Supply vs. Demand in Community-Based Fact-Checking on Social Media
Moritz Pilarski, Nicolas Pröllochs
TL;DR
This paper investigates the alignment of supply (fact-check notes) and demand (user requests) in community-based fact-checking on X's Community Notes. It leverages a large, one-year dataset of 1.1 million notes and requests to compare which posts are requested versus verified and to estimate how request displays alter contributor behavior using a quasi-experimental Cox model. The findings show demand concentrates on highly visible posts from influential accounts, while supply spans languages, sentiments, and topics more broadly, revealing a gap between what users want checked and what gets checked.
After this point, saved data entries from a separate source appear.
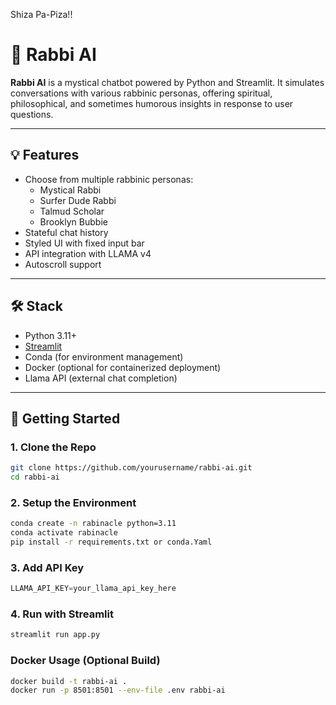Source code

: Shiza Pa-Piza!!

# 🕍 Rabbi AI

**Rabbi AI** is a mystical chatbot powered by Python and Streamlit. It simulates conversations with various rabbinic personas, offering spiritual, philosophical, and sometimes humorous insights in response to user questions.

---

## 💡 Features

- Choose from multiple rabbinic personas:
  - Mystical Rabbi
  - Surfer Dude Rabbi
  - Talmud Scholar
  - Brooklyn Bubbie
- Stateful chat history
- Styled UI with fixed input bar
- API integration with LLAMA v4
- Autoscroll support

---

## 🛠 Stack

- Python 3.11+
- [Streamlit](https://streamlit.io/)
- Conda (for environment management)
- Docker (optional for containerized deployment)
- Llama API (external chat completion)

---

## 🚀 Getting Started

### 1. Clone the Repo

```zsh
git clone https://github.com/yourusername/rabbi-ai.git
cd rabbi-ai
```

### 2. Setup the Environment

```zsh
conda create -n rabinacle python=3.11
conda activate rabinacle
pip install -r requirements.txt or conda.Yaml
```

### 3. Add API Key

```py
LLAMA_API_KEY=your_llama_api_key_here
```

### 4. Run with Streamlit

```zsh
streamlit run app.py
```

### Docker Usage (Optional Build)

```zsh
docker build -t rabbi-ai .
docker run -p 8501:8501 --env-file .env rabbi-ai
```
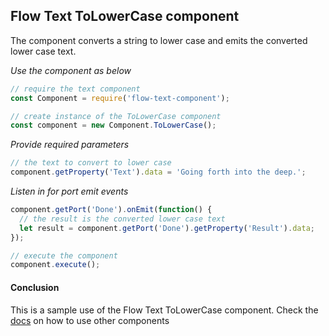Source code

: ## Flow Text ToLowerCase component
The component converts a string to lower case and emits the converted lower case text.

*Use the component as below*

```javascript
// require the text component
const Component = require('flow-text-component');

// create instance of the ToLowerCase component
const component = new Component.ToLowerCase();
```

*Provide required parameters*

```javascript
// the text to convert to lower case
component.getProperty('Text').data = 'Going forth into the deep.';
```

*Listen in for port emit events*
```javascript
component.getPort('Done').onEmit(function() {
  // the result is the converted lower case text
  let result = component.getPort('Done').getProperty('Result').data;
});

// execute the component
component.execute();
```

#### Conclusion

This is a sample use of the Flow Text ToLowerCase component. Check the [docs](./../docs/) on how to use other components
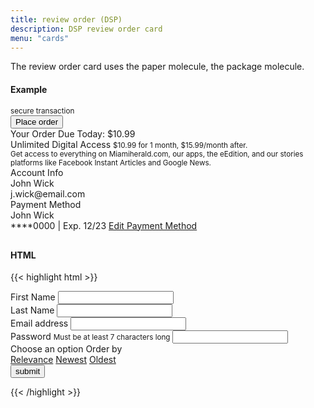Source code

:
 ```yaml
---
title: review order (DSP)
description: DSP review order card
menu: "cards"
---
```


The review order card uses the paper molecule, the package molecule.

#### Example
<div class="dsp" style="margin-bottom: 30px;">
    <section>
           <div class="review-order">
                <div class="paper">
                   <div class="flex-columns">
                        <small class="secure">secure transaction <i class="fas fa-lock"></i></small>
                        <div class="package small">
                          <button id="button" type="submit" class="button promo">Place order</button>                    
                        </div>
                    <div>
                        <div class="flex">
                            <span class="summary bold">Your Order</span>
                            <span class="summary bold">Due Today: $10.99</span>
                        </div>
                        <div class="package horizontal small">
                            <div>
                                <span class="summary">Unlimited Digital Access</span>
                                <small>$10.99 for 1 month, $15.99/month after.</small>
                            </div>
                            <small class="stretch">Get access to everything on Miamiherald.com, our apps, the eEdition, and our stories platforms like Facebook Instant Articles and Google News.</small>
                        </div>
                    </div>
                    <div>
                        <div class="flex">
                            <span class="summary bold">Account Info</span>
                        </div>
                        <div class="package horizontal small">
                            <div>
                                <span class="summary">John Wick</span><br>
                                <span class="summary">j.wick@email.com</span>
                            </div>
                        </div>
                    </div>
                    <div>
                        <div class="flex">
                            <span class="summary bold">Payment Method</span>
                        </div>
                        <div class="package horizontal small">
                            <div>
                                <span class="summary">John Wick</span><br>
                                <span class="summary">****0000 | Exp. 12/23 <i class="fab fa-cc-visa" style="color: #1A1F71;"></i></span>
                                <a href="#" class="more-link primary">Edit Payment Method</a>
                            </div>
                        </div>
                    </div>
                </div>
            </div>
        </div>
    </section>
</div>

#### HTML
{{< highlight html >}}
    <div class="paper">
        <div class="package">
            <form> 
                <div class="grid">
                    <div>
                        <label for="first-input">First Name</label>
                        <input type="text" id="first-input">
                    </div>
                    <div>
                        <label for="last-input">Last Name</label>
                        <input type="text" id="last-input">
                    </div>
                </div>
                <div>
                    <label for="email-input">Email address</label>
                    <input type="text" id="email-input">
                </div>
                <div>
                    <label for="password-input" onclick="changeType()" id="password-label">Password</label>
                    <small>Must be at least 7 characters long</small>
                    <input type="password" id="password-input">
                </div>
                <div>
                     <label for="select">Choose an option</label>
                     <span class="button big expander" onclick="this.classList.toggle('open');">Order by</span>
                      <div class="options">
                        <a class="button big" href="#" data-name="Relevance">Relevance</a>
                        <a class="button big" href="#" data-name="Newest">Newest</a>
                        <a class="button big" href="#" data-name="Oldest">Oldest</a>
                      </div>
                </div>
                <button id="button" type="submit" class="button disabled">submit</button>
            </form>
        </div>
    </div>
{{< /highlight >}}


<script async src="/js/select.js"></script>

<script>
//toggle password hide/show
  const el = document.querySelector('#password-label');
  function changeType() {
  let x = document.getElementById("password-input");
  if (x.type === "password") {
      x.type = "text";  
  } else {
    x.type = "password";
  }
el.classList.toggle('active');
}
//prevent form submit
  document.getElementById("button").addEventListener("click", function(event){
  event.preventDefault()
});
</script>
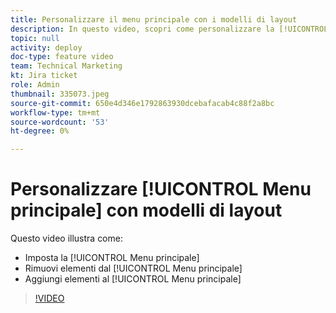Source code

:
 ```yaml
---
title: Personalizzare il menu principale con i modelli di layout
description: In questo video, scopri come personalizzare la [!UICONTROL Menu principale] con un modello di layout.
topic: null
activity: deploy
doc-type: feature video
team: Technical Marketing
kt: Jira ticket
role: Admin
thumbnail: 335073.jpeg
source-git-commit: 650e4d346e1792863930dcebafacab4c88f2a8bc
workflow-type: tm+mt
source-wordcount: '53'
ht-degree: 0%

---
```


# Personalizzare [!UICONTROL Menu principale] con modelli di layout

Questo video illustra come:

* Imposta la [!UICONTROL Menu principale]
* Rimuovi elementi dal [!UICONTROL Menu principale]
* Aggiungi elementi al [!UICONTROL Menu principale]


>[!VIDEO](https://video.tv.adobe.com/v/335073/?quality=12&learn=on)
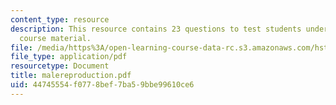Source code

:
 ```yaml
---
content_type: resource
description: This resource contains 23 questions to test students understanding of
  course material.
file: /media/https%3A/open-learning-course-data-rc.s3.amazonaws.com/hst-071-human-reproductive-biology-fall-2005/44745554f0778bef7ba59bbe99610ce6_malereproduction.pdf
file_type: application/pdf
resourcetype: Document
title: malereproduction.pdf
uid: 44745554-f077-8bef-7ba5-9bbe99610ce6
---
```

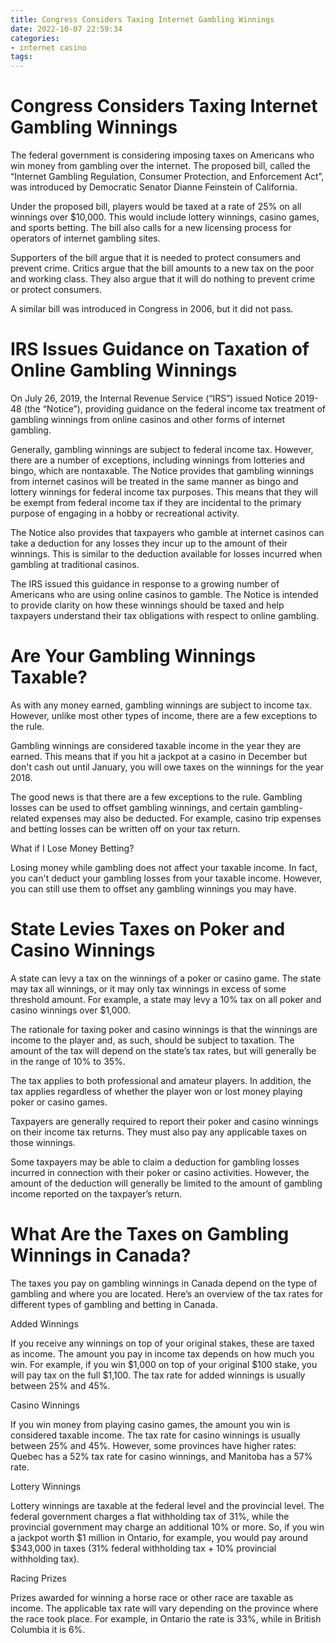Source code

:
 ```yaml
---
title: Congress Considers Taxing Internet Gambling Winnings
date: 2022-10-07 22:59:34
categories:
- internet casino
tags:
---
```



#  Congress Considers Taxing Internet Gambling Winnings

The federal government is considering imposing taxes on Americans who win money from gambling over the internet. The proposed bill, called the “Internet Gambling Regulation, Consumer Protection, and Enforcement Act”, was introduced by Democratic Senator Dianne Feinstein of California.

Under the proposed bill, players would be taxed at a rate of 25% on all winnings over $10,000. This would include lottery winnings, casino games, and sports betting. The bill also calls for a new licensing process for operators of internet gambling sites.

Supporters of the bill argue that it is needed to protect consumers and prevent crime. Critics argue that the bill amounts to a new tax on the poor and working class. They also argue that it will do nothing to prevent crime or protect consumers.

A similar bill was introduced in Congress in 2006, but it did not pass.

#  IRS Issues Guidance on Taxation of Online Gambling Winnings

On July 26, 2019, the Internal Revenue Service (“IRS”) issued Notice 2019-48 (the “Notice”), providing guidance on the federal income tax treatment of gambling winnings from online casinos and other forms of internet gambling.

Generally, gambling winnings are subject to federal income tax. However, there are a number of exceptions, including winnings from lotteries and bingo, which are nontaxable. The Notice provides that gambling winnings from internet casinos will be treated in the same manner as bingo and lottery winnings for federal income tax purposes. This means that they will be exempt from federal income tax if they are incidental to the primary purpose of engaging in a hobby or recreational activity.

The Notice also provides that taxpayers who gamble at internet casinos can take a deduction for any losses they incur up to the amount of their winnings. This is similar to the deduction available for losses incurred when gambling at traditional casinos.

The IRS issued this guidance in response to a growing number of Americans who are using online casinos to gamble. The Notice is intended to provide clarity on how these winnings should be taxed and help taxpayers understand their tax obligations with respect to online gambling.

#  Are Your Gambling Winnings Taxable?

As with any money earned, gambling winnings are subject to income tax. However, unlike most other types of income, there are a few exceptions to the rule.

Gambling winnings are considered taxable income in the year they are earned. This means that if you hit a jackpot at a casino in December but don't cash out until January, you will owe taxes on the winnings for the year 2018.

The good news is that there are a few exceptions to the rule. Gambling losses can be used to offset gambling winnings, and certain gambling-related expenses may also be deducted. For example, casino trip expenses and betting losses can be written off on your tax return.

What if I Lose Money Betting?

Losing money while gambling does not affect your taxable income. In fact, you can't deduct your gambling losses from your taxable income. However, you can still use them to offset any gambling winnings you may have.

#  State Levies Taxes on Poker and Casino Winnings

A state can levy a tax on the winnings of a poker or casino game. The state may tax all winnings, or it may only tax winnings in excess of some threshold amount. For example, a state may levy a 10% tax on all poker and casino winnings over $1,000.

The rationale for taxing poker and casino winnings is that the winnings are income to the player and, as such, should be subject to taxation. The amount of the tax will depend on the state’s tax rates, but will generally be in the range of 10% to 35%.

The tax applies to both professional and amateur players. In addition, the tax applies regardless of whether the player won or lost money playing poker or casino games.

Taxpayers are generally required to report their poker and casino winnings on their income tax returns. They must also pay any applicable taxes on those winnings.

Some taxpayers may be able to claim a deduction for gambling losses incurred in connection with their poker or casino activities. However, the amount of the deduction will generally be limited to the amount of gambling income reported on the taxpayer’s return.

#  What Are the Taxes on Gambling Winnings in Canada?

The taxes you pay on gambling winnings in Canada depend on the type of gambling and where you are located. Here’s an overview of the tax rates for different types of gambling and betting in Canada.

Added Winnings

If you receive any winnings on top of your original stakes, these are taxed as income. The amount you pay in income tax depends on how much you win. For example, if you win $1,000 on top of your original $100 stake, you will pay tax on the full $1,100. The tax rate for added winnings is usually between 25% and 45%.

Casino Winnings

If you win money from playing casino games, the amount you win is considered taxable income. The tax rate for casino winnings is usually between 25% and 45%. However, some provinces have higher rates: Quebec has a 52% tax rate for casino winnings, and Manitoba has a 57% rate.

Lottery Winnings

Lottery winnings are taxable at the federal level and the provincial level. The federal government charges a flat withholding tax of 31%, while the provincial government may charge an additional 10% or more. So, if you win a jackpot worth $1 million in Ontario, for example, you would pay around $343,000 in taxes (31% federal withholding tax + 10% provincial withholding tax).

Racing Prizes

Prizes awarded for winning a horse race or other race are taxable as income. The applicable tax rate will vary depending on the province where the race took place. For example, in Ontario the rate is 33%, while in British Columbia it is 6%.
Importantly, displaying requests significantly increases note creation by Top Writers, with hazard ratios up to $HR=1.79$ for later post ages and a global average effect $AMHR=1.32$, suggesting design interventions can improve alignment. These results have governance implications and point to future work integrating demand signals into platform monitoring and resource allocation.
Abstract
Fact-checking ecosystems on social media depend on the interplay between what users want checked and what contributors are willing to supply. Prior research has largely examined these forces in isolation, yet it remains unclear to what extent supply meets demand. We address this gap with an empirical analysis of a unique dataset of 1.1 million fact-checks and fact-checking requests from X's Community Notes platform between June 2024 and May 2025. We find that requests disproportionately target highly visible posts - those with more views and engagement and authored by influential accounts - whereas fact-checks are distributed more broadly across languages, sentiments, and topics. Using a quasi-experimental survival analysis, we further estimate the effect of displaying requests on subsequent note creation. Results show that requests significantly accelerate contributions from Top Writers. Altogether, our findings highlight a gap between the content that attracts requests for fact-checking and the content that ultimately receives fact-checks, while showing that user requests can steer contributors toward greater alignment. These insights carry important implications for platform governance and future research on online misinformation.